The downside of visiting Oahu in December was the water clarity, or lack of. I tried scuba diving for the first time and, boy, I have never been so scared in my life. The weight of the gear kept me on my back and I could not for the life of me go underwater, head first. On top of physically struggling to dive down from the choppy waters at the surface, I was mentally battling the paranoia of breathing underwater. When our dive master and AS finally dragged me a few feet down, I was overwhelmed by the endless blue and nothingness.

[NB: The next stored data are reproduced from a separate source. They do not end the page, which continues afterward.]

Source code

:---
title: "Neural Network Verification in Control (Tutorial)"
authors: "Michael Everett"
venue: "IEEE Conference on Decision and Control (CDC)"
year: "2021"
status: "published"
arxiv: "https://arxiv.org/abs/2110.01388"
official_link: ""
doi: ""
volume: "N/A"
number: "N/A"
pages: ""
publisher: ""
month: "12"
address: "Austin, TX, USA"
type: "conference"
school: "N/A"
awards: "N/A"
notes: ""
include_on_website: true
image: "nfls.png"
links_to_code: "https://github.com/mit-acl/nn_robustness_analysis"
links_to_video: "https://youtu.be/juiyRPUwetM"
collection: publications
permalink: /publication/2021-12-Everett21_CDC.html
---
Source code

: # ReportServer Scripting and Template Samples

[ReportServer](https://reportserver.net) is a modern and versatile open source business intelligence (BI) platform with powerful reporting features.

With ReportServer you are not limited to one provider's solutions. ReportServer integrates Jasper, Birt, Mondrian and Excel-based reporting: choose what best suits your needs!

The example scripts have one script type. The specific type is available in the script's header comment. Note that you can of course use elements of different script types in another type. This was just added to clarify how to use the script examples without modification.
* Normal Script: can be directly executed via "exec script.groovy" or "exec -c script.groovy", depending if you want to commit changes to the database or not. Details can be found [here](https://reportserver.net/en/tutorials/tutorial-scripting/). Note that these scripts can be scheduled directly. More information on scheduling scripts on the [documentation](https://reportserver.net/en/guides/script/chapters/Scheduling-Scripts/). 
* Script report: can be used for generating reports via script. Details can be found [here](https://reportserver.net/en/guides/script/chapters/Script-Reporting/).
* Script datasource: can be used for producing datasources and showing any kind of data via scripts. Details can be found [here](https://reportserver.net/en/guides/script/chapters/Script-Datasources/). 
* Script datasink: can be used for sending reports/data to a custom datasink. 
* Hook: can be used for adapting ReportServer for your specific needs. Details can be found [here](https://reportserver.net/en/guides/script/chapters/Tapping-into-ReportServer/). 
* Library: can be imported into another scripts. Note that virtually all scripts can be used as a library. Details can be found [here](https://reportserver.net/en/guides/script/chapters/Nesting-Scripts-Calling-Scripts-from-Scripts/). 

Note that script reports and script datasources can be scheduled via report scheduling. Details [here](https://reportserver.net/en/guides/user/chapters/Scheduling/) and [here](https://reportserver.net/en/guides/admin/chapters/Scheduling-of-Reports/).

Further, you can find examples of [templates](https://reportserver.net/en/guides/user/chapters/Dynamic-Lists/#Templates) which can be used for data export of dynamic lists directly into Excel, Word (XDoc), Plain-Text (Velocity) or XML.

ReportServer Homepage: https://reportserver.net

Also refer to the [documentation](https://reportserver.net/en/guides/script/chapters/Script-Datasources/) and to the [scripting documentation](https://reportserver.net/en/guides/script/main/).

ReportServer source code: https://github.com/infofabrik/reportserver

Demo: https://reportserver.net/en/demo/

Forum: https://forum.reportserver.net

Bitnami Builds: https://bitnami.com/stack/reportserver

Other than a few eels and fish, we didn’t see much marine life.
Disappointed at no sights of turtles during our dive, we drove up to Laniakea Beach in North Oahu. Surely enough, there were gigantic honu (green sea turtles) sprawled in the sand. They were massive!! We had to hold back our temptations to touch them – it’s illegal.
We tried surfing for the first time. Well, it was more like 90% paddling out and 10% actually riding a wave because we kept falling. Noobs! It was a workout but we had a blast nonetheless.
The most memorable activity we did on this trip was the snorkeling excursion. Our boat took us out to sea one early morning to 3-4 snorkeling locations, with a professional guide educating us about marine life in Oahu, particularly spinner vs. bottlenose dolphins. After being dropped in the ocean at one of the stops, we were suddenly surrounded by a pod of over 100 spinner dolphins! We saw these creatures in their natural habitat, up close and personal. It was SO AWESOME.
When to Go
Any month is a good time to visit Oahu since the island is sunny and warm all year round. We were worried that the weather would be iffy in December but there was not a single drop of rain during our stay. What made our first trip together extra special was that the Waikiki strip was decked out with gorgeous Christmas trees and lights. So festive!